## TASK INSTRUCTIONS
Copy each line from the entries that the word "otherwise" appears in.

[[ GIVEN DATA open ]]

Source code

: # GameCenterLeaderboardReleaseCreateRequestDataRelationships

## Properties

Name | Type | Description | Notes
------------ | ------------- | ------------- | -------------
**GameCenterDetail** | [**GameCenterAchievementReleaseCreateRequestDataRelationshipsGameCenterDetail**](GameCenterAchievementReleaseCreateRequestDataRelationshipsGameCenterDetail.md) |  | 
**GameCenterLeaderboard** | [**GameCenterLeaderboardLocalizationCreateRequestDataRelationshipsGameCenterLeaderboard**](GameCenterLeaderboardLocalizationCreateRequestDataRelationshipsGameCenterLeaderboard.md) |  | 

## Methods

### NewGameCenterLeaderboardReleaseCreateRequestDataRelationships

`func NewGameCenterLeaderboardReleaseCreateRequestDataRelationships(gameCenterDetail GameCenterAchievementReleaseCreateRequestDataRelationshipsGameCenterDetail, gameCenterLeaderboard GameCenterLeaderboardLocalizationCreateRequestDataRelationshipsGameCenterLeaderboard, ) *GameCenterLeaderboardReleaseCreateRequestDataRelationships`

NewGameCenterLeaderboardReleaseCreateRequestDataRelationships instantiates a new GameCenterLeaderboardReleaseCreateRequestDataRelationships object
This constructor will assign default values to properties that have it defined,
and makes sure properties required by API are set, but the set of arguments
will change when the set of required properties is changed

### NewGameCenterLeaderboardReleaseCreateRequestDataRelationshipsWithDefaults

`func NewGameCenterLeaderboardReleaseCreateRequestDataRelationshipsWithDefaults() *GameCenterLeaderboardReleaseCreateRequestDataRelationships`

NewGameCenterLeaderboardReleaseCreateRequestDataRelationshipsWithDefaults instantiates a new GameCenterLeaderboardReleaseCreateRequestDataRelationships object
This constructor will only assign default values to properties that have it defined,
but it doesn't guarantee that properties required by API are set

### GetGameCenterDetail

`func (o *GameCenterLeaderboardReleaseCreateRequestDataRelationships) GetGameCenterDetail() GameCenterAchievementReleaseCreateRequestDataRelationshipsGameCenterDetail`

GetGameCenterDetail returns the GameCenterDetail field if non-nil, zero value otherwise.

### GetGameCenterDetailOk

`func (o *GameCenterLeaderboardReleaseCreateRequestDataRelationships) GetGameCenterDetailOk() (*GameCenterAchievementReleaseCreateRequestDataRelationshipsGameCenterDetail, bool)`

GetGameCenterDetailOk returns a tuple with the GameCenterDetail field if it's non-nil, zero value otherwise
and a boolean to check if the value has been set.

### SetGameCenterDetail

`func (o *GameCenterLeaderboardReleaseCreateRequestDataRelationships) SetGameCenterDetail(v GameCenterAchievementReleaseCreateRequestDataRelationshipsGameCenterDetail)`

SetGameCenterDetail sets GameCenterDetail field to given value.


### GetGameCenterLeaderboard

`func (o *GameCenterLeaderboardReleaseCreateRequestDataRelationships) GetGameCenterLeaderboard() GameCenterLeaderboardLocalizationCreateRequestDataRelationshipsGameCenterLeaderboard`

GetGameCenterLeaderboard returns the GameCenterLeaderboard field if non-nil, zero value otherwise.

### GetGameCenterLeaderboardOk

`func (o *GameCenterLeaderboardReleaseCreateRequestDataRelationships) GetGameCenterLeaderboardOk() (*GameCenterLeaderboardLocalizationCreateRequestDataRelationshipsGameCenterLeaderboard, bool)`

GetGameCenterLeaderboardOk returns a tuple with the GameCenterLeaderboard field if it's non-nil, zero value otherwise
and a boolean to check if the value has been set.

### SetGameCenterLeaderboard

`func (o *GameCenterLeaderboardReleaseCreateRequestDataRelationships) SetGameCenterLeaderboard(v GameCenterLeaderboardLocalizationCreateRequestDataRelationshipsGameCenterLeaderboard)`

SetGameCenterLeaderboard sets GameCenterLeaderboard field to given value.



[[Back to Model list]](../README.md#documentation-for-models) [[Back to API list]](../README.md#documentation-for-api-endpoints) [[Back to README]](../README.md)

[[ GIVEN DATA closed ]]
[[ GIVEN DATA open ]]

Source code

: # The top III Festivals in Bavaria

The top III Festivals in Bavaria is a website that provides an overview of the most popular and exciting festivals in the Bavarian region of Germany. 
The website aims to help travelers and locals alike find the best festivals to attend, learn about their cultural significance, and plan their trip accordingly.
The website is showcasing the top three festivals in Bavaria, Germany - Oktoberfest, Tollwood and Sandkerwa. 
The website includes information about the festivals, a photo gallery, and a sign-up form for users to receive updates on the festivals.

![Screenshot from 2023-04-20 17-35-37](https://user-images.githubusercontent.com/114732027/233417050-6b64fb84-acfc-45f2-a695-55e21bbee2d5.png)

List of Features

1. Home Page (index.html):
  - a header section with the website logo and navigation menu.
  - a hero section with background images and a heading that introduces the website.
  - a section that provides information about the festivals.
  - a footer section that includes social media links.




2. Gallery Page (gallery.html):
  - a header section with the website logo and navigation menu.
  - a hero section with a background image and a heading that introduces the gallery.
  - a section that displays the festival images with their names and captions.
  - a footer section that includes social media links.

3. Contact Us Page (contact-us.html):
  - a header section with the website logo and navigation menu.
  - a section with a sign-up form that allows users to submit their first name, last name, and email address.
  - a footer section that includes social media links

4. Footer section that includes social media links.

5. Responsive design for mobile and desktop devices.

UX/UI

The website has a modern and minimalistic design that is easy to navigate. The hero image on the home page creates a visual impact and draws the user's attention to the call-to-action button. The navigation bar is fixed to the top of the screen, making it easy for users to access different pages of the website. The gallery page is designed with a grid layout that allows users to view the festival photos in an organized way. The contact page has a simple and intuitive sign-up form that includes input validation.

[[ GIVEN DATA closed ]]

## RESPONSE
GetGameCenterDetail returns the GameCenterDetail field if non-nil, zero value otherwise.
GetGameCenterDetailOk returns a tuple with the GameCenterDetail field if it's non-nil, zero value otherwise
GetGameCenterLeaderboard returns the GameCenterLeaderboard field if non-nil, zero value otherwise.
GetGameCenterLeaderboardOk returns a tuple with the GameCenterLeaderboard field if it's non-nil, zero value otherwise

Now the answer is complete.